What you need to do
Pictures stay out; everything else in the entries below is to be duplicated exactly.

Data extracts
== Segment start ==
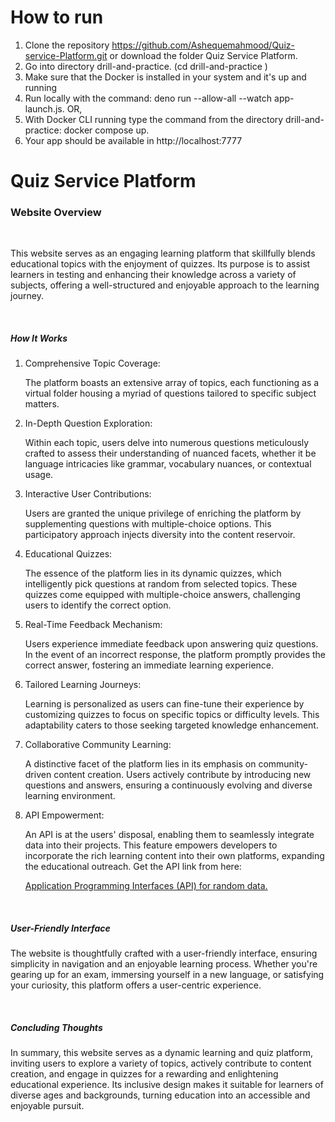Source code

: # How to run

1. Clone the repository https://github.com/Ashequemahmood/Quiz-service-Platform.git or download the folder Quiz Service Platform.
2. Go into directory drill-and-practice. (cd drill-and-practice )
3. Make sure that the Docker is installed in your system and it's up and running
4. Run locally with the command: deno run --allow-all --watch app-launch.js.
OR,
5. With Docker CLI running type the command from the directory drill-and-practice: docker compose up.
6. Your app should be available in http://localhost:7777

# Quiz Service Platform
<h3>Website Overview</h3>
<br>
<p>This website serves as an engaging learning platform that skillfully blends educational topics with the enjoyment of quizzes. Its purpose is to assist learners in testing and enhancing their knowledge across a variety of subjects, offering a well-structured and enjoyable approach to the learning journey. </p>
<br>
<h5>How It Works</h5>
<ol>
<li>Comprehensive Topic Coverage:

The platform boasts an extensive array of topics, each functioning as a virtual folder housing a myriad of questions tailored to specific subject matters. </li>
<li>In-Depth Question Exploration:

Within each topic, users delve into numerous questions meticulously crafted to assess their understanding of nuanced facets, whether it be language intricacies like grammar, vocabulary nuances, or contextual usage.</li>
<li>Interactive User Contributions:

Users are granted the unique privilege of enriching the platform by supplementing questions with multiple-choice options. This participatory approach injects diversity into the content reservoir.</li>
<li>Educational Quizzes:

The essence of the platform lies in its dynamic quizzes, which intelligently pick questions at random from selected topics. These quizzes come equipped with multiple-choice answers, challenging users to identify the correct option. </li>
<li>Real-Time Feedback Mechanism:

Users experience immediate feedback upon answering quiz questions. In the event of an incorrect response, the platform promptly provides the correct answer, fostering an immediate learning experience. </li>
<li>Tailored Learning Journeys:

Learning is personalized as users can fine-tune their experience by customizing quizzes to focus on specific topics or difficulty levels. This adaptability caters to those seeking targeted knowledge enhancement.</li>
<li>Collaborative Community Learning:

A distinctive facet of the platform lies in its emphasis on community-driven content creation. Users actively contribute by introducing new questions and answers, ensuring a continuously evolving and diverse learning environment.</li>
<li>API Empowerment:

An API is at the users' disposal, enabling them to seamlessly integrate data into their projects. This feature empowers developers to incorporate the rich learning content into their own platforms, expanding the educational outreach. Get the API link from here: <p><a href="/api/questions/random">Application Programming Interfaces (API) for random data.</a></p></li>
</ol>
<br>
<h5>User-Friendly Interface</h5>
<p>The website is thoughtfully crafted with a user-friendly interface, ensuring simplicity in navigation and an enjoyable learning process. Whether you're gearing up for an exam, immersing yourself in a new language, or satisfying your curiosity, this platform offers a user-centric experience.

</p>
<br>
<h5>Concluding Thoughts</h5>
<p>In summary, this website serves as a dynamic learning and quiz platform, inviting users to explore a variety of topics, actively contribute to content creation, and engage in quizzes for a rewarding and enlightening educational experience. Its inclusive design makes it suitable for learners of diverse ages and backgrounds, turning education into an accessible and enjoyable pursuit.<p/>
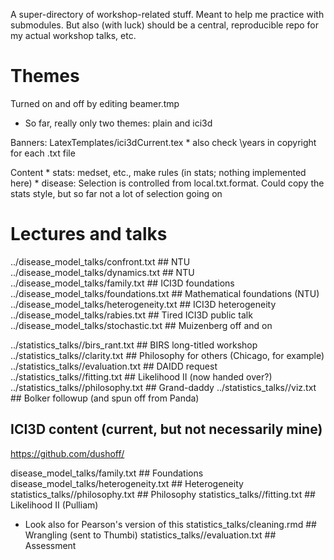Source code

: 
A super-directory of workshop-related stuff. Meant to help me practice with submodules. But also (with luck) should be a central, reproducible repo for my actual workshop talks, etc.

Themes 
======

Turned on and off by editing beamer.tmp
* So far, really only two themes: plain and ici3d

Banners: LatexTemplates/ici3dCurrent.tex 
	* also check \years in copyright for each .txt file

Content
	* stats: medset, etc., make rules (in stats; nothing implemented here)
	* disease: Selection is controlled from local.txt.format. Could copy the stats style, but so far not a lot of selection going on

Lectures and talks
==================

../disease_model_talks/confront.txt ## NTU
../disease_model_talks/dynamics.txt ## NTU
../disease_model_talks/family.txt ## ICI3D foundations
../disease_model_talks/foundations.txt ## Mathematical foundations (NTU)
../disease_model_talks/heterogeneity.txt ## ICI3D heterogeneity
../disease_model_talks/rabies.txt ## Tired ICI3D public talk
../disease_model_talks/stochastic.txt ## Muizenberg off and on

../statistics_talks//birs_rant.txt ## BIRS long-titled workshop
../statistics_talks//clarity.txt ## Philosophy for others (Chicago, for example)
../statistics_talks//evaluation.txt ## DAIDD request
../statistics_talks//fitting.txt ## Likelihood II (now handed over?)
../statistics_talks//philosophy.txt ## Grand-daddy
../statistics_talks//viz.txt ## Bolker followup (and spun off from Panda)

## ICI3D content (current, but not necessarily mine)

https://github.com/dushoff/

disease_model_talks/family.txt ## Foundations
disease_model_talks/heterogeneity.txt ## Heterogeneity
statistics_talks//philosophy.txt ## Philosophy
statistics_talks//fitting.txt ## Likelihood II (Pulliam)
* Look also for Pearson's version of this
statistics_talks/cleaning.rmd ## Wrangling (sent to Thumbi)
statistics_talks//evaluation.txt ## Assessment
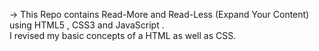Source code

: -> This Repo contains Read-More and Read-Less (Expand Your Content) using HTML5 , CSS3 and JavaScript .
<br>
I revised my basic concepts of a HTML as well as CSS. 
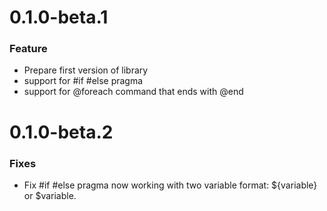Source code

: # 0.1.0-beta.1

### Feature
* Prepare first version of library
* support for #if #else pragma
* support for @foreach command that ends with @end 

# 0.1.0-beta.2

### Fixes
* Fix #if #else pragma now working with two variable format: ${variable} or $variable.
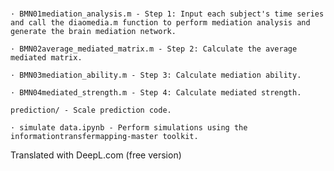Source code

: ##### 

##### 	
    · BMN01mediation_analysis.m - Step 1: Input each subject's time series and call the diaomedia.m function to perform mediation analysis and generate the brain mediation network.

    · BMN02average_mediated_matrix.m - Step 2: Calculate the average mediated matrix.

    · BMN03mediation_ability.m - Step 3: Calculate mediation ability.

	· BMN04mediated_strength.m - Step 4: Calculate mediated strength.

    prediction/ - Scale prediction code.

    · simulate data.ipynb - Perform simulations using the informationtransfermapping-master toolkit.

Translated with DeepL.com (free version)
== Segment end ==
Answer to this task
Source code

: # How to run

1. Clone the repository https://github.com/Ashequemahmood/Quiz-service-Platform.git or download the folder Quiz Service Platform.
2. Go into directory drill-and-practice. (cd drill-and-practice )
3. Make sure that the Docker is installed in your system and it's up and running
4. Run locally with the command: deno run --allow-all --watch app-launch.js.
OR,
5. With Docker CLI running type the command from the directory drill-and-practice: docker compose up.
6. Your app should be available in http://localhost:7777

# Quiz Service Platform
<h3>Website Overview</h3>
<br>
<p>This website serves as an engaging learning platform that skillfully blends educational topics with the enjoyment of quizzes. Its purpose is to assist learners in testing and enhancing their knowledge across a variety of subjects, offering a well-structured and enjoyable approach to the learning journey. </p>
<br>
<h5>How It Works</h5>
<ol>
<li>Comprehensive Topic Coverage:

The platform boasts an extensive array of topics, each functioning as a virtual folder housing a myriad of questions tailored to specific subject matters. </li>
<li>In-Depth Question Exploration:

Within each topic, users delve into numerous questions meticulously crafted to assess their understanding of nuanced facets, whether it be language intricacies like grammar, vocabulary nuances, or contextual usage.</li>
<li>Interactive User Contributions:

Users are granted the unique privilege of enriching the platform by supplementing questions with multiple-choice options. This participatory approach injects diversity into the content reservoir.</li>
<li>Educational Quizzes:

The essence of the platform lies in its dynamic quizzes, which intelligently pick questions at random from selected topics. These quizzes come equipped with multiple-choice answers, challenging users to identify the correct option. </li>
<li>Real-Time Feedback Mechanism:

Users experience immediate feedback upon answering quiz questions. In the event of an incorrect response, the platform promptly provides the correct answer, fostering an immediate learning experience. </li>
<li>Tailored Learning Journeys:

Learning is personalized as users can fine-tune their experience by customizing quizzes to focus on specific topics or difficulty levels. This adaptability caters to those seeking targeted knowledge enhancement.</li>
<li>Collaborative Community Learning:

A distinctive facet of the platform lies in its emphasis on community-driven content creation. Users actively contribute by introducing new questions and answers, ensuring a continuously evolving and diverse learning environment.</li>
<li>API Empowerment:

An API is at the users' disposal, enabling them to seamlessly integrate data into their projects. This feature empowers developers to incorporate the rich learning content into their own platforms, expanding the educational outreach. Get the API link from here: <p><a href="/api/questions/random">Application Programming Interfaces (API) for random data.</a></p></li>
</ol>
<br>
<h5>User-Friendly Interface</h5>
<p>The website is thoughtfully crafted with a user-friendly interface, ensuring simplicity in navigation and an enjoyable learning process. Whether you're gearing up for an exam, immersing yourself in a new language, or satisfying your curiosity, this platform offers a user-centric experience.

</p>
<br>
<h5>Concluding Thoughts</h5>
<p>In summary, this website serves as a dynamic learning and quiz platform, inviting users to explore a variety of topics, actively contribute to content creation, and engage in quizzes for a rewarding and enlightening educational experience. Its inclusive design makes it suitable for learners of diverse ages and backgrounds, turning education into an accessible and enjoyable pursuit.<p/>
Source code

: 
A super-directory of workshop-related stuff. Meant to help me practice with submodules. But also (with luck) should be a central, reproducible repo for my actual workshop talks, etc.

Themes 
======

Turned on and off by editing beamer.tmp
* So far, really only two themes: plain and ici3d

Banners: LatexTemplates/ici3dCurrent.tex 
	* also check \years in copyright for each .txt file

Content
	* stats: medset, etc., make rules (in stats; nothing implemented here)
	* disease: Selection is controlled from local.txt.format. Could copy the stats style, but so far not a lot of selection going on

Lectures and talks
==================

../disease_model_talks/confront.txt ## NTU
../disease_model_talks/dynamics.txt ## NTU
../disease_model_talks/family.txt ## ICI3D foundations
../disease_model_talks/foundations.txt ## Mathematical foundations (NTU)
../disease_model_talks/heterogeneity.txt ## ICI3D heterogeneity
../disease_model_talks/rabies.txt ## Tired ICI3D public talk
../disease_model_talks/stochastic.txt ## Muizenberg off and on

../statistics_talks//birs_rant.txt ## BIRS long-titled workshop
../statistics_talks//clarity.txt ## Philosophy for others (Chicago, for example)
../statistics_talks//evaluation.txt ## DAIDD request
../statistics_talks//fitting.txt ## Likelihood II (now handed over?)
../statistics_talks//philosophy.txt ## Grand-daddy
../statistics_talks//viz.txt ## Bolker followup (and spun off from Panda)

## ICI3D content (current, but not necessarily mine)

https://github.com/dushoff/

disease_model_talks/family.txt ## Foundations
disease_model_talks/heterogeneity.txt ## Heterogeneity
statistics_talks//philosophy.txt ## Philosophy
statistics_talks//fitting.txt ## Likelihood II (Pulliam)
* Look also for Pearson's version of this
statistics_talks/cleaning.rmd ## Wrangling (sent to Thumbi)
statistics_talks//evaluation.txt ## Assessment
Source code

: -> This Repo contains Read-More and Read-Less (Expand Your Content) using HTML5 , CSS3 and JavaScript .
<br>
I revised my basic concepts of a HTML as well as CSS. 
Source code

: # 0.1.0-beta.1

### Feature
* Prepare first version of library
* support for #if #else pragma
* support for @foreach command that ends with @end 

# 0.1.0-beta.2

### Fixes
* Fix #if #else pragma now working with two variable format: ${variable} or $variable.
Source code

: ##### 

##### 	
    · BMN01mediation_analysis.m - Step 1: Input each subject's time series and call the diaomedia.m function to perform mediation analysis and generate the brain mediation network.

    · BMN02average_mediated_matrix.m - Step 2: Calculate the average mediated matrix.

    · BMN03mediation_ability.m - Step 3: Calculate mediation ability.

	· BMN04mediated_strength.m - Step 4: Calculate mediated strength.

    prediction/ - Scale prediction code.

    · simulate data.ipynb - Perform simulations using the informationtransfermapping-master toolkit.

Translated with DeepL.com (free version)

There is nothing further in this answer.